- RECORDS TO PROCESS:
***

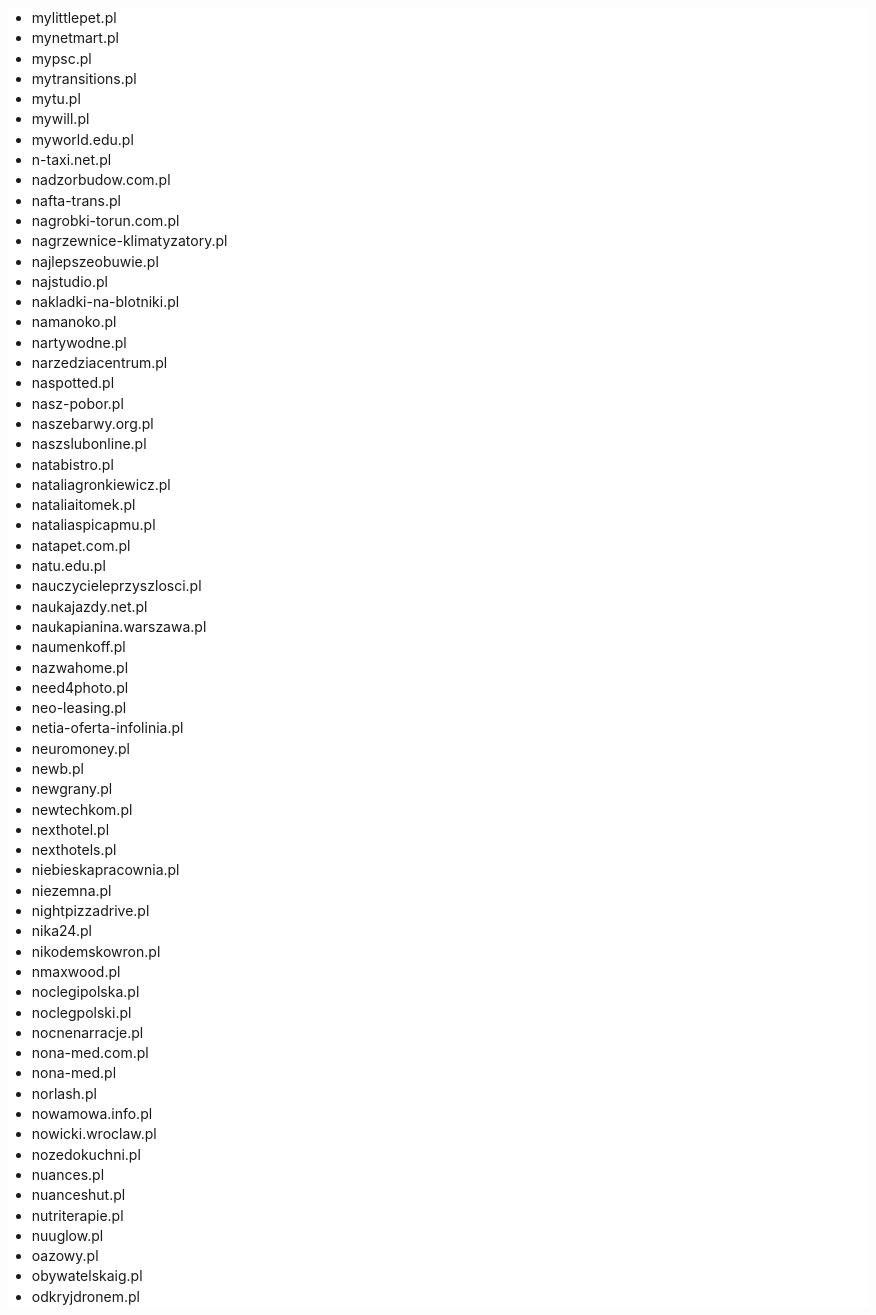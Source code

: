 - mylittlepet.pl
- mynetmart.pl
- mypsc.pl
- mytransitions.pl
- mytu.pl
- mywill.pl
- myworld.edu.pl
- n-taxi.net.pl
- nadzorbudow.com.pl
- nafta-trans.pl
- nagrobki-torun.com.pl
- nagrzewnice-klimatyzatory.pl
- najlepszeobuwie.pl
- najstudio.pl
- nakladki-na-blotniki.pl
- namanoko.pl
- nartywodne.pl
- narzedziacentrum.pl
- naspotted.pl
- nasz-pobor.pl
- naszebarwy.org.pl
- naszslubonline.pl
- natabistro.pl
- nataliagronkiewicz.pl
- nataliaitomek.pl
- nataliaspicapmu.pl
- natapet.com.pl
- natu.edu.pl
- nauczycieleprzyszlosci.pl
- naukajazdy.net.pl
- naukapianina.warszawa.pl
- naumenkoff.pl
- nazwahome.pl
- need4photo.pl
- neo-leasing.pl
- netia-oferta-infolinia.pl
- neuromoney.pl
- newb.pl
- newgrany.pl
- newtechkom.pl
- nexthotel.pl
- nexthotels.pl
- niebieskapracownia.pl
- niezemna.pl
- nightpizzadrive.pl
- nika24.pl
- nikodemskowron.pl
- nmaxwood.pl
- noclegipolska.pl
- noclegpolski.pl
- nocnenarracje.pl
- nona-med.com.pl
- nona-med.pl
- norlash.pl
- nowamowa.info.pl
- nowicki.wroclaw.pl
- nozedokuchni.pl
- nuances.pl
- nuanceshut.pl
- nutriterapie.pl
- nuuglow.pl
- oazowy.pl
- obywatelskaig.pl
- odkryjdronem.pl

***

Restate word for word the lines from the one holding "- natabistro.pl" to the end of the listing, both ends included, and nothing more.

- EXERCISE RESULT:
- natabistro.pl
- nataliagronkiewicz.pl
- nataliaitomek.pl
- nataliaspicapmu.pl
- natapet.com.pl
- natu.edu.pl
- nauczycieleprzyszlosci.pl
- naukajazdy.net.pl
- naukapianina.warszawa.pl
- naumenkoff.pl
- nazwahome.pl
- need4photo.pl
- neo-leasing.pl
- netia-oferta-infolinia.pl
- neuromoney.pl
- newb.pl
- newgrany.pl
- newtechkom.pl
- nexthotel.pl
- nexthotels.pl
- niebieskapracownia.pl
- niezemna.pl
- nightpizzadrive.pl
- nika24.pl
- nikodemskowron.pl
- nmaxwood.pl
- noclegipolska.pl
- noclegpolski.pl
- nocnenarracje.pl
- nona-med.com.pl
- nona-med.pl
- norlash.pl
- nowamowa.info.pl
- nowicki.wroclaw.pl
- nozedokuchni.pl
- nuances.pl
- nuanceshut.pl
- nutriterapie.pl
- nuuglow.pl
- oazowy.pl
- obywatelskaig.pl
- odkryjdronem.pl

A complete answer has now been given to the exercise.